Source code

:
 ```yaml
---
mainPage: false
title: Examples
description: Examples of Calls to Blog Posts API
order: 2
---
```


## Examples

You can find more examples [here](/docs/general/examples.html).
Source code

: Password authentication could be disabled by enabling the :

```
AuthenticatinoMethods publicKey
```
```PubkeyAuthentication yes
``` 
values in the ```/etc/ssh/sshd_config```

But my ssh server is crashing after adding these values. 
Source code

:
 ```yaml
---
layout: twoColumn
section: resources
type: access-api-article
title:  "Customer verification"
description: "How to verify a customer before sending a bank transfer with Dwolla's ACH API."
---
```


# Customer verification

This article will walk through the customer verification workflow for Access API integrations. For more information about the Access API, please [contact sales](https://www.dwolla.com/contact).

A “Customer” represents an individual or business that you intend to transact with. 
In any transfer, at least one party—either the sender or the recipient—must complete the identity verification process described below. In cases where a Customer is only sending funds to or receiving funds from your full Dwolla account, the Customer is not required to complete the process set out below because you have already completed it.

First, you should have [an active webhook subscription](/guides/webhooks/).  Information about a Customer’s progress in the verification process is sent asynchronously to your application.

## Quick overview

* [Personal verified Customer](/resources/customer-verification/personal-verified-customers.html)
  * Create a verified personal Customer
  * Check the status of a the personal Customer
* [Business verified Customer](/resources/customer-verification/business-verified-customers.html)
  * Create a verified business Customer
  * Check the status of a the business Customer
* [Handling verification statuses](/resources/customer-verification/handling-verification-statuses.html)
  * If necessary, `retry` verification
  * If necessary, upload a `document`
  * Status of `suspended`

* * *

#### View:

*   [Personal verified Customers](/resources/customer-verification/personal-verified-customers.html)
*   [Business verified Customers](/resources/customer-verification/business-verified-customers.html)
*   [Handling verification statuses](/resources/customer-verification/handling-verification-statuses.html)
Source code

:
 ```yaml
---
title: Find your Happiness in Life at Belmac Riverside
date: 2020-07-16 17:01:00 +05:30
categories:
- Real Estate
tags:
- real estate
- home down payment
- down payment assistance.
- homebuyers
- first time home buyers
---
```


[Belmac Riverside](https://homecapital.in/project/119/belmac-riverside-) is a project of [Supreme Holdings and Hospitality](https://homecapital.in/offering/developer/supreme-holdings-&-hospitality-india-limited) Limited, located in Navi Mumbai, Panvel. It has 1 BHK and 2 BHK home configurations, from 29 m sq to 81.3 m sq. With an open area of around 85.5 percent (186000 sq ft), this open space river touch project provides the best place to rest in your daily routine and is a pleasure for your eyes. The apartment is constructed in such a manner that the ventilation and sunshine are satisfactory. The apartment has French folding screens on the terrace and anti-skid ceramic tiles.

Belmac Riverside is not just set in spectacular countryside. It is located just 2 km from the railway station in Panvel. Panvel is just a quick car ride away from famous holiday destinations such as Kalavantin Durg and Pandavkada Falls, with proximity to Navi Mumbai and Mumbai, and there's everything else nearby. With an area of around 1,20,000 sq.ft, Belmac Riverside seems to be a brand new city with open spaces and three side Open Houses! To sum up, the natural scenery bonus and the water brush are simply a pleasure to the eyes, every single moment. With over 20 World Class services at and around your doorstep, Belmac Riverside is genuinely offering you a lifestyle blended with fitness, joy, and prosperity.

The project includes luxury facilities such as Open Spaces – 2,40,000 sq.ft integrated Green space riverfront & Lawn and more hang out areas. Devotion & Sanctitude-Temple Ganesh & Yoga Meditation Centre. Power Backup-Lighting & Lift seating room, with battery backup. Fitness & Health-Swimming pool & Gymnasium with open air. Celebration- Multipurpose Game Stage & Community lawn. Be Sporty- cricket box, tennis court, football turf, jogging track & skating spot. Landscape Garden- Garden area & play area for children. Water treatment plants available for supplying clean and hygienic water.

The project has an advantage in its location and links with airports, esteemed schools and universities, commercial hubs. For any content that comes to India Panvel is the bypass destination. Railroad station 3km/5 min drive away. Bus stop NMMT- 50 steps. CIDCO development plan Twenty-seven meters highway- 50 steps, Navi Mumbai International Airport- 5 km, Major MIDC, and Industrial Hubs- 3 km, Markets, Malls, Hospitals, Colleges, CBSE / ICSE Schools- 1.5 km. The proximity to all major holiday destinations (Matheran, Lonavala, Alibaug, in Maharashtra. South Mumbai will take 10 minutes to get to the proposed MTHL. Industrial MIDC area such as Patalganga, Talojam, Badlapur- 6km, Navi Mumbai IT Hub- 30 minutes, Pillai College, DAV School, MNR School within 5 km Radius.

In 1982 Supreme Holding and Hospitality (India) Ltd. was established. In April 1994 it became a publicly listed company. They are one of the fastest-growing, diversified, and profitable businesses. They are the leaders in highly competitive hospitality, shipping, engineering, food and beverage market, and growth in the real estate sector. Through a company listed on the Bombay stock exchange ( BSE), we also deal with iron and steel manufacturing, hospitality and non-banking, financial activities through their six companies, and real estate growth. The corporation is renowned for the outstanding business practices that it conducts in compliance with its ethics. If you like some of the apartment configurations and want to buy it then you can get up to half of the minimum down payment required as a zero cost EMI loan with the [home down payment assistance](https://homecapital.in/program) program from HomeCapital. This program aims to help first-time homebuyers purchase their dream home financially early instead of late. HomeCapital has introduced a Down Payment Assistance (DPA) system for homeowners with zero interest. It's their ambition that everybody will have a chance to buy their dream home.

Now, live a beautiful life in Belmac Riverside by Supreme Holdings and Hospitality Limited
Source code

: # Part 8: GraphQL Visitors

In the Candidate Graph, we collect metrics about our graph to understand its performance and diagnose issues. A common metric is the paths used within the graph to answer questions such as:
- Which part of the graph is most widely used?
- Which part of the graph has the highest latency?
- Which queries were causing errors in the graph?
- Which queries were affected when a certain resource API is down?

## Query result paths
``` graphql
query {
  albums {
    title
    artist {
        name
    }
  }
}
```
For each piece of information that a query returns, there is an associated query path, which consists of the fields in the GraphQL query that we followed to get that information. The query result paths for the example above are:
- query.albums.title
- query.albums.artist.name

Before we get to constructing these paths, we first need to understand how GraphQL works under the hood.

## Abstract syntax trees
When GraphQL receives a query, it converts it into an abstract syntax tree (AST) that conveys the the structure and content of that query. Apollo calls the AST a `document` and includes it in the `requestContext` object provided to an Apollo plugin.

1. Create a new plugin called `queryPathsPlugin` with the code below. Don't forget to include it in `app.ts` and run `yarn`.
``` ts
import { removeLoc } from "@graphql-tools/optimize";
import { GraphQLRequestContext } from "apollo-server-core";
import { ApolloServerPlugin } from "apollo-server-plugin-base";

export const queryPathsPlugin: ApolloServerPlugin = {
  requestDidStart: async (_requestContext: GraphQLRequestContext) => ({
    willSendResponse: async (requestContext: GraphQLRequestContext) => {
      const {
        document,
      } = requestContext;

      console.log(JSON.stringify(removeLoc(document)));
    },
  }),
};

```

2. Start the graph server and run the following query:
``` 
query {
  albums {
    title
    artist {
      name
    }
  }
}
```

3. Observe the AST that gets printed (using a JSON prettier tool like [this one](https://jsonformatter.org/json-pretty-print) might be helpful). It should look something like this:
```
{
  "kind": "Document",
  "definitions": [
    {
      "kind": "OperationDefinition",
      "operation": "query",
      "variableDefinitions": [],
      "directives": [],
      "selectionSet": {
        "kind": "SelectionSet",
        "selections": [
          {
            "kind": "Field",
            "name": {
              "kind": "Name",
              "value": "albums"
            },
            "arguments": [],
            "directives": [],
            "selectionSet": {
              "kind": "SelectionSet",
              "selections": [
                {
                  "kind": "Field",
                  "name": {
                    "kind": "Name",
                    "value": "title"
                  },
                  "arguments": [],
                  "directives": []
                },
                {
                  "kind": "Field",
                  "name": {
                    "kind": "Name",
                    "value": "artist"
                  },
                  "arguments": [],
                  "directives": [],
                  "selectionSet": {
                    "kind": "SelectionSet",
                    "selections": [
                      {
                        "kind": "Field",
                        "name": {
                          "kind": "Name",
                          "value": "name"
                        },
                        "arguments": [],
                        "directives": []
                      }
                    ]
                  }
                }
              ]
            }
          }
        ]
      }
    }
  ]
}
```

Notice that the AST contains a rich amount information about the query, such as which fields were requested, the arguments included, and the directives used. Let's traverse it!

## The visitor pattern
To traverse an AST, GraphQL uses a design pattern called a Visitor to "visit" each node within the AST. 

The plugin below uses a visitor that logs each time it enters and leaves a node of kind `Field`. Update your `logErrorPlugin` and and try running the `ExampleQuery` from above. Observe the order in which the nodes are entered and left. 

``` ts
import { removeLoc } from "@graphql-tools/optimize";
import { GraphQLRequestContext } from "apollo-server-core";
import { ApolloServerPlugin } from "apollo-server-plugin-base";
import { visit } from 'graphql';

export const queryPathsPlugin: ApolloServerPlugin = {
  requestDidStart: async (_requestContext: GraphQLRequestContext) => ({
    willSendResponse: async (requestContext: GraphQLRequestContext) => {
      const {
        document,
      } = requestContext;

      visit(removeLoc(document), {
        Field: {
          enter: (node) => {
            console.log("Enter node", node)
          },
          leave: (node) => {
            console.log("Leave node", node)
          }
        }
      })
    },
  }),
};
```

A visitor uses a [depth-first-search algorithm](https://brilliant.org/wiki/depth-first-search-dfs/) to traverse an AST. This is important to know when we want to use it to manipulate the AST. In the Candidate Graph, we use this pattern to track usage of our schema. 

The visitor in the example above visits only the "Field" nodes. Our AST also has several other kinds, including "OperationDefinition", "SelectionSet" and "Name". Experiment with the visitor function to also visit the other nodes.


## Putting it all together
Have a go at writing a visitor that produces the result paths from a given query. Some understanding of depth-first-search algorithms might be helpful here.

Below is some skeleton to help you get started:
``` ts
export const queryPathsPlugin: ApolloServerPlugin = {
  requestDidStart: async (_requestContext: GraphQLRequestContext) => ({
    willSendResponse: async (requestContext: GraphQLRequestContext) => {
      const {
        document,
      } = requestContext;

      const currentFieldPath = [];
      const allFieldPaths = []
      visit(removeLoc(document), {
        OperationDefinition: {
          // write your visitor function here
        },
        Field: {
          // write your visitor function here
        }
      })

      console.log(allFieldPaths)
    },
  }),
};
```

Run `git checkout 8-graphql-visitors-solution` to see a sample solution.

----

## [ACTIVITY]
Write out exactly the lines from the start of the material through the line with "to transact with.". No other output is expected.

## [OUTPUT FOR THIS EXERCISE]
Source code

:
 ```yaml
---
mainPage: false
title: Examples
description: Examples of Calls to Blog Posts API
order: 2
---
```


## Examples

You can find more examples [here](/docs/general/examples.html).
Source code

: Password authentication could be disabled by enabling the :

```
AuthenticatinoMethods publicKey
```
```PubkeyAuthentication yes
``` 
values in the ```/etc/ssh/sshd_config```

But my ssh server is crashing after adding these values. 
Source code

:
 ```yaml
---
layout: twoColumn
section: resources
type: access-api-article
title:  "Customer verification"
description: "How to verify a customer before sending a bank transfer with Dwolla's ACH API."
---
```


# Customer verification

This article will walk through the customer verification workflow for Access API integrations. For more information about the Access API, please [contact sales](https://www.dwolla.com/contact).

A “Customer” represents an individual or business that you intend to transact with. 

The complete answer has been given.